◆ Problem to solve
Set all the entries down once more, with nothing altered.
※ ※ ※
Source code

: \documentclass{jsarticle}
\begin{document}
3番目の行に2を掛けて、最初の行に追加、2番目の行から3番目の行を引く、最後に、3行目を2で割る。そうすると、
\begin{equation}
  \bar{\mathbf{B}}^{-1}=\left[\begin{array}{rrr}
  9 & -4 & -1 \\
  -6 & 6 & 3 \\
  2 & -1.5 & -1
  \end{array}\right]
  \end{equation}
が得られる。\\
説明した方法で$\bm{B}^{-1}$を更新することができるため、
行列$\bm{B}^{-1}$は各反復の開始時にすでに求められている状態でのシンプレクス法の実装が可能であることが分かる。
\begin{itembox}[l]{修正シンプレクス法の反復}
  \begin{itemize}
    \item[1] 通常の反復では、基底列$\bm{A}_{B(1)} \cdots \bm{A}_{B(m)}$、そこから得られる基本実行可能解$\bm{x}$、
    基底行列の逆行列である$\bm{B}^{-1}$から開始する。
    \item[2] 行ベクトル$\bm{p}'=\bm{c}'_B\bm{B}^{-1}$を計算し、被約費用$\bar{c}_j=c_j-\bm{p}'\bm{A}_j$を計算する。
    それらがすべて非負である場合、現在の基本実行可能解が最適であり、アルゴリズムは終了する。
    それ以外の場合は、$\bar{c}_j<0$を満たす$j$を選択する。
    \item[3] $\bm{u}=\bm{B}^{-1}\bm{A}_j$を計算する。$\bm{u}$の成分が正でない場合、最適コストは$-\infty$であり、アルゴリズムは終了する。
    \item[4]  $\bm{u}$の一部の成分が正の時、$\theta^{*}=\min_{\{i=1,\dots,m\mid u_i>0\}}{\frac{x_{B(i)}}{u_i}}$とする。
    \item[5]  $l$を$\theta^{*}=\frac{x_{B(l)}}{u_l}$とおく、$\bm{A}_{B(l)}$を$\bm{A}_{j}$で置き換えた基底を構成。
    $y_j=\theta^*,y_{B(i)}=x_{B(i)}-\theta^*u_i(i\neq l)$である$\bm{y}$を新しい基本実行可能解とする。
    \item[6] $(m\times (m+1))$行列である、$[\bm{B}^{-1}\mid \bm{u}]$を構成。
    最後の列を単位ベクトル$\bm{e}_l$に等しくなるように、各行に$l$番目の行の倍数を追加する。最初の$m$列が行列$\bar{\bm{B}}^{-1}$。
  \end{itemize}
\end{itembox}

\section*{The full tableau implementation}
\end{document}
※ ※ ※
◆ The completed task
Source code

: \documentclass{jsarticle}
\begin{document}
3番目の行に2を掛けて、最初の行に追加、2番目の行から3番目の行を引く、最後に、3行目を2で割る。そうすると、
\begin{equation}
  \bar{\mathbf{B}}^{-1}=\left[\begin{array}{rrr}
  9 & -4 & -1 \\
  -6 & 6 & 3 \\
  2 & -1.5 & -1
  \end{array}\right]
  \end{equation}
が得られる。\\
説明した方法で$\bm{B}^{-1}$を更新することができるため、
行列$\bm{B}^{-1}$は各反復の開始時にすでに求められている状態でのシンプレクス法の実装が可能であることが分かる。
\begin{itembox}[l]{修正シンプレクス法の反復}
  \begin{itemize}
    \item[1] 通常の反復では、基底列$\bm{A}_{B(1)} \cdots \bm{A}_{B(m)}$、そこから得られる基本実行可能解$\bm{x}$、
    基底行列の逆行列である$\bm{B}^{-1}$から開始する。
    \item[2] 行ベクトル$\bm{p}'=\bm{c}'_B\bm{B}^{-1}$を計算し、被約費用$\bar{c}_j=c_j-\bm{p}'\bm{A}_j$を計算する。
    それらがすべて非負である場合、現在の基本実行可能解が最適であり、アルゴリズムは終了する。
    それ以外の場合は、$\bar{c}_j<0$を満たす$j$を選択する。
    \item[3] $\bm{u}=\bm{B}^{-1}\bm{A}_j$を計算する。$\bm{u}$の成分が正でない場合、最適コストは$-\infty$であり、アルゴリズムは終了する。
    \item[4]  $\bm{u}$の一部の成分が正の時、$\theta^{*}=\min_{\{i=1,\dots,m\mid u_i>0\}}{\frac{x_{B(i)}}{u_i}}$とする。
    \item[5]  $l$を$\theta^{*}=\frac{x_{B(l)}}{u_l}$とおく、$\bm{A}_{B(l)}$を$\bm{A}_{j}$で置き換えた基底を構成。
    $y_j=\theta^*,y_{B(i)}=x_{B(i)}-\theta^*u_i(i\neq l)$である$\bm{y}$を新しい基本実行可能解とする。
    \item[6] $(m\times (m+1))$行列である、$[\bm{B}^{-1}\mid \bm{u}]$を構成。
    最後の列を単位ベクトル$\bm{e}_l$に等しくなるように、各行に$l$番目の行の倍数を追加する。最初の$m$列が行列$\bar{\bm{B}}^{-1}$。
  \end{itemize}
\end{itembox}

\section*{The full tableau implementation}
\end{document}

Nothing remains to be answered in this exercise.